A Neighborhood Fair for AFSC
Esther Llewellyn Vail (1911-2003), my mother, was a supporter. As a child growing up in a Quaker family in Cheltenham PA, outside of Philadelphia, she learned of the organization's founding. The year I, Judy (Reece), was born, 1942, my parents and older sister Louise moved to Scotch Plains NJ. About that time the women in our Chestnut Farms neighborhood formed a service club.

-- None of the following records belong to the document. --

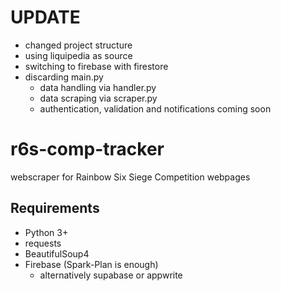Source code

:# UPDATE

- changed project structure
 - using liquipedia as source
 - switching to firebase with firestore
 - discarding main.py
   - data handling via handler.py
   - data scraping via scraper.py
   - authentication, validation and notifications coming soon

# r6s-comp-tracker

 webscraper for Rainbow Six Siege Competition webpages

## Requirements

- Python 3+
- requests
- BeautifulSoup4
- Firebase (Spark-Plan is enough)
  - alternatively supabase or appwrite
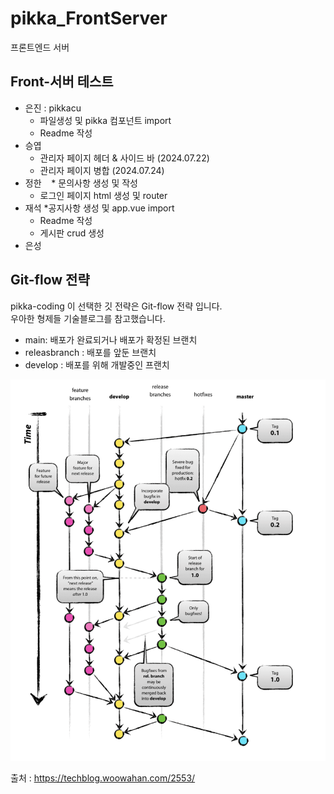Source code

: # pikka_FrontServer
프론트엔드 서버

## Front-서버 테스트

* 은진 : pikkacu
    * 파일생성 및 pikka 컴포넌트 import
    * Readme 작성
* 승엽
    * 관리자 페이지 헤더 & 사이드 바 (2024.07.22)
    * 관리자 페이지 병합 (2024.07.24)
* 정한
    * 문의사항 생성 및 작성
    * 로그인 페이지 html 생성 및 router
* 재석
    *공지사항 생성 및 app.vue import
    * Readme 작성
    * 게시판 crud 생성
* 은성
    

## Git-flow 전략
pikka-coding 이 선택한 깃 전략은 Git-flow 전략 입니다. <br>
우아한 형제들 기술블로그를 참고했습니다.

* main: 배포가 완료되거나 배포가 확정된 브랜치
* releasbranch : 배포를 앞둔 브랜치
* develop : 배포를 위해 개발중인 프랜치

<img src="./git-flow.png" />

출처 : https://techblog.woowahan.com/2553/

At first the ladies group gathered to socialize and do household mending. But they soon decided to help the war effort in some small way. By 1951 they reported that they had sewn 700 garments as well as knitted 100 sweaters for the AFSC to ship to needy persons all over the world. In 1947 they put on the first of many children's fairs in a vacant lot in this neighborhood of 70 homes. The proceeds went to AFSC for its overseas work and a few local charities. This amazes me because we were the only Quaker family in the whole neighborhood! A newspaper article states that "one of the most popular attractions was a fortune telling booth." The food booth was also well patronized. There were games to be played and silly prizes to win. For sale were handicrafts, "white elephants," and plants. Someone donated enough ice cream for each child to have some. We youngsters loved it! But I was an adult before it sunk in that the proceeds went to AFSC. I have no information on how much was raised but a great amount of awareness of Quaker work was also raised by this simple neighborhood fair.